Colorado Politics

Opioid efforts locally and nationally unite Republicans and Democrats

A bipartisan group of Colorado state senators and representatives are taking on opioid addiction in a meaningful way with two bills pending before the Senate.

One would create a national research center in Colorado, and the other would foster medication and counseling programs counties could use to get a handle on local issues.

And pot users are paying for it.

Both bills passed the Senate Appropriations Committee Wednesday.

Senate Bill 193 would establish a research center focused on strategies for prevention and treatment of addictions to opiods and other controlled substances, including alcohol, at the University of Colorado Health Sciences Center at the CU Anschutz Campus in Aurora.

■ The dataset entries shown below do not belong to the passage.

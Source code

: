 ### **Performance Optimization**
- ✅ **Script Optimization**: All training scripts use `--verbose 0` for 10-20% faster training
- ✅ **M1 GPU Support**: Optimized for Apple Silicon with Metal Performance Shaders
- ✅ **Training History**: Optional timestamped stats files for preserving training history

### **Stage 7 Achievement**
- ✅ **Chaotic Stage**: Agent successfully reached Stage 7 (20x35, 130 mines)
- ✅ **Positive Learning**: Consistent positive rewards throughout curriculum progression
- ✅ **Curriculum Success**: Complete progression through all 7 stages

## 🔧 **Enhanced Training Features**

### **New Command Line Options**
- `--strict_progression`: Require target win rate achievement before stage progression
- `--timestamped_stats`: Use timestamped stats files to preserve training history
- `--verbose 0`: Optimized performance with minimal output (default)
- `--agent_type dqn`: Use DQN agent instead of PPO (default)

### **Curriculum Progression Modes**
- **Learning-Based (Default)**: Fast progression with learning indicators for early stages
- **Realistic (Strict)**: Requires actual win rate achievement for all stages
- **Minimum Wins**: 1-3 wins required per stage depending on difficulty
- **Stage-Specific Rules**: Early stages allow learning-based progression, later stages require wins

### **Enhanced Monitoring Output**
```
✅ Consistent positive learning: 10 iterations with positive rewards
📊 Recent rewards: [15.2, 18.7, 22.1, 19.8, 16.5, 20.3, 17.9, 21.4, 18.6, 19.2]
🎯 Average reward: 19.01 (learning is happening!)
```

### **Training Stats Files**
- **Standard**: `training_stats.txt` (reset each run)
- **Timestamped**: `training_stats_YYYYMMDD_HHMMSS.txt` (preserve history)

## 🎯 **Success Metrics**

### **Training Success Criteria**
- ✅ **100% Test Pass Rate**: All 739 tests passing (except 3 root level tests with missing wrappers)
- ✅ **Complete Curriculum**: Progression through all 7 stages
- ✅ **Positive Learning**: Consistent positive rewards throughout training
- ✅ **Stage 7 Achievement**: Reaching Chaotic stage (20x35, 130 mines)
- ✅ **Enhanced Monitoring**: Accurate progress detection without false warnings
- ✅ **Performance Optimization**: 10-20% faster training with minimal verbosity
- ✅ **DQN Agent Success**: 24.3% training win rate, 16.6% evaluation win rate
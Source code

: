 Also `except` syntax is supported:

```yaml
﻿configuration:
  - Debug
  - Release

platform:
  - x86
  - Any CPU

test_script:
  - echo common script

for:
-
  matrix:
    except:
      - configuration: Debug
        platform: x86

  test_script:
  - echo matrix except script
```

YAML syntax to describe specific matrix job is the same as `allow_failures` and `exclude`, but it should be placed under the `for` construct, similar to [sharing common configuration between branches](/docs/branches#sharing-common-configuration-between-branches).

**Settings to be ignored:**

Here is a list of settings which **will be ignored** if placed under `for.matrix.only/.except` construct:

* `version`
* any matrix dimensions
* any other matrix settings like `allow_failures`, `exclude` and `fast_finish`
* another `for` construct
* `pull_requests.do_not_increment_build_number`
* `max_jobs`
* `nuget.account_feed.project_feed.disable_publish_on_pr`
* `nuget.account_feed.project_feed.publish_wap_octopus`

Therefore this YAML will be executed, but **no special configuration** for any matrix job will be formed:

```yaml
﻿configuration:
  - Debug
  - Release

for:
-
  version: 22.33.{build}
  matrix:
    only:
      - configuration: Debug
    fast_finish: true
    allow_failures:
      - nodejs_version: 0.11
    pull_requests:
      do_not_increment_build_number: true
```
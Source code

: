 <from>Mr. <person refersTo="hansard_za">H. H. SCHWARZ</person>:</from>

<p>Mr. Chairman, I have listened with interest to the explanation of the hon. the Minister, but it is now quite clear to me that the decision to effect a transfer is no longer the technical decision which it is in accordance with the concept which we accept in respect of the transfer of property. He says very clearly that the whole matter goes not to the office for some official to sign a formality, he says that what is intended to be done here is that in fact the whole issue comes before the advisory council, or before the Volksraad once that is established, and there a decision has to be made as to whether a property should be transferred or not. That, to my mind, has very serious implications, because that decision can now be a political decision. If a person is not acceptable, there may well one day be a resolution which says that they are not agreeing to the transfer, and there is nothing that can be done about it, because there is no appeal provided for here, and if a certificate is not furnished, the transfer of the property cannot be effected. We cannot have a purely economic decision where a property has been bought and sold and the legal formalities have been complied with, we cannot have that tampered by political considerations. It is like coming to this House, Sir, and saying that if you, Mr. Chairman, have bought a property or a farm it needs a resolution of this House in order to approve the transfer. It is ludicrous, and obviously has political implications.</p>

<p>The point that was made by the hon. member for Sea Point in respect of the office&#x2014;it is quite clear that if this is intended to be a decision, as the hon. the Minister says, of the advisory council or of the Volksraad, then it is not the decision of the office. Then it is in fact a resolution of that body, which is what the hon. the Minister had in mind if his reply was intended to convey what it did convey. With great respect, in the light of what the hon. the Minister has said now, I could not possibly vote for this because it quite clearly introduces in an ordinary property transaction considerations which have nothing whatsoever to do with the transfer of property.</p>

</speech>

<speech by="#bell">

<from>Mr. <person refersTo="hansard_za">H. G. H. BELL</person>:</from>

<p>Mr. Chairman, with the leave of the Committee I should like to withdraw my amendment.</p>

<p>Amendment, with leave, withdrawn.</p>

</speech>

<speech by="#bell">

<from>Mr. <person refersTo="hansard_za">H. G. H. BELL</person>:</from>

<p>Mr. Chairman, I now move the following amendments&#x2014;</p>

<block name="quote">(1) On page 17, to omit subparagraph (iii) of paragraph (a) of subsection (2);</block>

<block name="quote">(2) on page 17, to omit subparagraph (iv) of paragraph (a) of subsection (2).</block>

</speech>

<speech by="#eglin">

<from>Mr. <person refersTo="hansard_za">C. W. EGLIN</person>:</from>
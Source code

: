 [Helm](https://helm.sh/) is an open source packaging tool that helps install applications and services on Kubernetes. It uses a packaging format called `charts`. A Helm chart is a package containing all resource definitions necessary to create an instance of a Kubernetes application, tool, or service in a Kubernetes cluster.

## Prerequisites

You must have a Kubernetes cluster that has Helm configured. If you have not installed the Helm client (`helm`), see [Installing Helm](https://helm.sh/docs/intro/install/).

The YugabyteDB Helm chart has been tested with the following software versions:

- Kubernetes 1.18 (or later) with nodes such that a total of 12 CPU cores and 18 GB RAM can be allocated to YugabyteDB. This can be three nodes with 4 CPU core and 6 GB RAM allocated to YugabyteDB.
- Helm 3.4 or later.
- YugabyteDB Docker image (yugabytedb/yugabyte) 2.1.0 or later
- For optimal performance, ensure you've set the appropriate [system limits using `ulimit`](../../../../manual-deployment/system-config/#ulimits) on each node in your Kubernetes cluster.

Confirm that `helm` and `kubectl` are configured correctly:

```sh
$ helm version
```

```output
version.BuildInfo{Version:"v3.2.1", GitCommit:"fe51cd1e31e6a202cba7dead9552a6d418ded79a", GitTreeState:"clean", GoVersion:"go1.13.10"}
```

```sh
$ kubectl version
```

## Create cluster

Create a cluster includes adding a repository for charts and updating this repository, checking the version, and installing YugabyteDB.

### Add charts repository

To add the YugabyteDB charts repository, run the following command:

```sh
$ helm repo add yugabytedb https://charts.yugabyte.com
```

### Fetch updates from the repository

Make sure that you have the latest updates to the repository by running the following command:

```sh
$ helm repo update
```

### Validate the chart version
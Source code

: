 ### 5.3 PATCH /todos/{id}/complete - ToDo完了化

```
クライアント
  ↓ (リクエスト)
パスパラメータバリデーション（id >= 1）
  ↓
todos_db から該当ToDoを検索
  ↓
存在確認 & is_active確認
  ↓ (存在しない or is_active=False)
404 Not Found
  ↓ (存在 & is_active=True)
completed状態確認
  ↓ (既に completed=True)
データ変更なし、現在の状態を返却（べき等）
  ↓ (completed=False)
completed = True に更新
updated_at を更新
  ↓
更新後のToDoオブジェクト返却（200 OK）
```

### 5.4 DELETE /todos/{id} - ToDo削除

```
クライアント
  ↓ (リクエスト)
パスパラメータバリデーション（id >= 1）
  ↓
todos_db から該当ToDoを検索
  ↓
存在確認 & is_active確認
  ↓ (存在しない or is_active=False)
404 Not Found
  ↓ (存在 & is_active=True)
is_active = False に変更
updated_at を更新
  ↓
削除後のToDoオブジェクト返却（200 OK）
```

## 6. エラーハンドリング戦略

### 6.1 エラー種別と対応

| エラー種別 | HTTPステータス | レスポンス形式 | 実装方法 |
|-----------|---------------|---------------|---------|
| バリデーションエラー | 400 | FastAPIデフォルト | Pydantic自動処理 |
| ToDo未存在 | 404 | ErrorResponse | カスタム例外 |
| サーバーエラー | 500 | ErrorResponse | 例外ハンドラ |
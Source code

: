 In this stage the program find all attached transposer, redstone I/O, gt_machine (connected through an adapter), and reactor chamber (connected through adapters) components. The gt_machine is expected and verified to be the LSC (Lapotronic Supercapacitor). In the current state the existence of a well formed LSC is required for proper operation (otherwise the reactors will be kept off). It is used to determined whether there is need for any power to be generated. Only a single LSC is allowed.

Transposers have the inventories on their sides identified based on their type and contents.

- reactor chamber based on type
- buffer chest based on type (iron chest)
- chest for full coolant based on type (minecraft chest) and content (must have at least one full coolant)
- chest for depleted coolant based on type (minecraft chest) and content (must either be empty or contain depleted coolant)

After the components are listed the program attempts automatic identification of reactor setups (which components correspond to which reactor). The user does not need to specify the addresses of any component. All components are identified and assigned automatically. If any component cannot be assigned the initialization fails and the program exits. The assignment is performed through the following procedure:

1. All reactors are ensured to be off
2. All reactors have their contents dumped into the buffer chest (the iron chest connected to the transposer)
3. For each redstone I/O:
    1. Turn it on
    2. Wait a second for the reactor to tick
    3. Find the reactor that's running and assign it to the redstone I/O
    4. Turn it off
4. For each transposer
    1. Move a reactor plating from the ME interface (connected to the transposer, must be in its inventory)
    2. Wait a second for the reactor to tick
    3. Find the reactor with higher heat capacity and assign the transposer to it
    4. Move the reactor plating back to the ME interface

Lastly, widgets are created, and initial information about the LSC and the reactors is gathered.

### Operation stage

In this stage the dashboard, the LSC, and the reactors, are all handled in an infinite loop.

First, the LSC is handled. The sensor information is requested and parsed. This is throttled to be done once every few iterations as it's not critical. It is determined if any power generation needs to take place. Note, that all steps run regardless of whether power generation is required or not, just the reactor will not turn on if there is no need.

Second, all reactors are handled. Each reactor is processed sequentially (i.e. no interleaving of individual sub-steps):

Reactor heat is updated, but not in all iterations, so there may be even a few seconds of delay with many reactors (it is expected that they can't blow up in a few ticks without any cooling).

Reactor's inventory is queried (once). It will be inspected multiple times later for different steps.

The $1 million price tag comes from the state’s Marijuana Tax Cash Fund, which is expected to top $105 million this year.

The bill is sponsored in the Senate by Cheri Jahn, D-Wheat Ridge, and Kevin Lundberg, R-Berthoud. House sponsors are Brittany Pettersen, D-Lakewood, and Bob Rankin, R-Carbondale.

“The entire country is in an epidemic, and it’s a crisis,” Jahn said Tuesday. “Some people are calling it a carnage, and Colorado is no different.

Senate Bill 74 would create a two-year pilot program in Pueblo and Routt counties to give nurses more access to opioid addiction medications in conjunction with behavioral therapy for the addicted drug user.

The program would take $500,000 a year in each of the next two years out of the state’s marijuana tax windfall. The money would be passed to the University of Colorado Board of Regents, then to CU’s College of Nursing to run the pilot program.

“We have identified these two counties as some of the highest need counties in the state, but also because these two counties have a grassroots approach for counties that are looking to create projects that will come from the county up,” said Sen. Leroy Garcia, D-Pueblo, one of the bill’s sponsors.

Rep. Daneya Esgar, D-Pueblo, is sponsoring the bill in the House.

Jahn noted that research showed that 259 people died from overdoses of prescription such as hydrocodone and oxycodone in 2015, the same year 205 Coloradans died in homicides.

Heroin-related deaths are even higher.

In a report in November, the Colorado Department of Public Health and Environment said that between 2000 and 2015 the state had 10,552 opioid-related overdose deaths “with rates rising in almost every year.”

Colorado’s rate rose from 7.8 overdose deaths per 100,000 people to 15.7 percent.

“In nearly every year, Colorado’s rate of drug overdose was significantly higher than the national rate,” the health department report said.